Entonces una explosión sonó en el pasillo. Al cabo de un minuto otra más lejana. De nuevo otra cercana; estaban volando trozos del techo para lanzar los gases.
Jaime envió el mensaje y sacando de un cajón unas servilletas de papel rojas le dio un par a Laura.
– Ponte una servilleta cuando bajen los de arriba. Ahora vamos fuera; con la máscara puesta los Guardianes no nos reconocerán.
– ¡Gutierres dice que está de acuerdo! -gritó Karen, que manipulaba ahora el ordenador.
– Lo siento, Karen -dijo Laura, tomando la iniciativa-. Tenemos que salir, pero sólo hay dos juegos de chalecos, máscaras y armas. No puedes venir con nosotros. Es demasiado peligroso, pero también lo es quedarse aquí. Vendrán a ver qué le ha pasado a Beck.
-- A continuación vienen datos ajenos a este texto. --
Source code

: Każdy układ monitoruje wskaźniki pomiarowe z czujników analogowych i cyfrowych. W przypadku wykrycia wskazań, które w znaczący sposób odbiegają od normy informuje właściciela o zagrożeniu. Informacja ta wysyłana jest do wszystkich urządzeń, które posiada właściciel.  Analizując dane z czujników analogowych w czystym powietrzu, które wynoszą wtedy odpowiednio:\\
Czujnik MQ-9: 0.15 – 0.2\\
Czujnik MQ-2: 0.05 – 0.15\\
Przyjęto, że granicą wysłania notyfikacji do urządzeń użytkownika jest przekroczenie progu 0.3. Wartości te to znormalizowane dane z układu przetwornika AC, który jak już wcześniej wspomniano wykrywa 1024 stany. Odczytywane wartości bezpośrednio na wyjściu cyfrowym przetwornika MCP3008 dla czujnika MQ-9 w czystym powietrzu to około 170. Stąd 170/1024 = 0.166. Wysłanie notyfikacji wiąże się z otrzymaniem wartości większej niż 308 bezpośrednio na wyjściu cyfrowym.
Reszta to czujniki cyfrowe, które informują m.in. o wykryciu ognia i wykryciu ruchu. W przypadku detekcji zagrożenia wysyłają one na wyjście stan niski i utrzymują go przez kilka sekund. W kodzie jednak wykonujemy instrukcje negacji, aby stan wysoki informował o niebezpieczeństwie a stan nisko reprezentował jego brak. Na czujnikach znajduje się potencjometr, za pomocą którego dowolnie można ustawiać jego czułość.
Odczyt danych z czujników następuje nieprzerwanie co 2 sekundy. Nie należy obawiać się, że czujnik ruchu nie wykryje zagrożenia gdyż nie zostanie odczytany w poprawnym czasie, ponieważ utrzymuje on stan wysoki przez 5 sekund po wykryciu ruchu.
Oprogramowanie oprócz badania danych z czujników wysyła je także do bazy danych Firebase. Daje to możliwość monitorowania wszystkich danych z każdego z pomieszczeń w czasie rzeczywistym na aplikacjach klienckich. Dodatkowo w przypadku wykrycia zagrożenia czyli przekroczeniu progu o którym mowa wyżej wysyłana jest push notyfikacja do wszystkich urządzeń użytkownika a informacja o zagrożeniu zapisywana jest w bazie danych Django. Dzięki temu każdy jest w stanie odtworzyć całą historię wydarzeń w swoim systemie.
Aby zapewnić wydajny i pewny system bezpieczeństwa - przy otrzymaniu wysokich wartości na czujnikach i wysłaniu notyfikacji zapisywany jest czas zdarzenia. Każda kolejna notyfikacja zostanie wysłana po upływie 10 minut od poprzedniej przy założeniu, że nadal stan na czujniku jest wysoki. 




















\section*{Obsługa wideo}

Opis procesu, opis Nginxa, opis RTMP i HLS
– Deberás esconderte en algún sitio para que no te vean -terció Jaime-. ¡Ya sé! Estábamos limpiando los armarios de detrás de mi mesa. Si quitamos las estanterías, cabrás dentro.
Sin más comentarios Jaime fue al armario, lo abrió y quitando los estantes los puso en otro armario, también en proceso de limpieza. Karen entró y comprobaron que cabía, aunque en posición medio inclinada.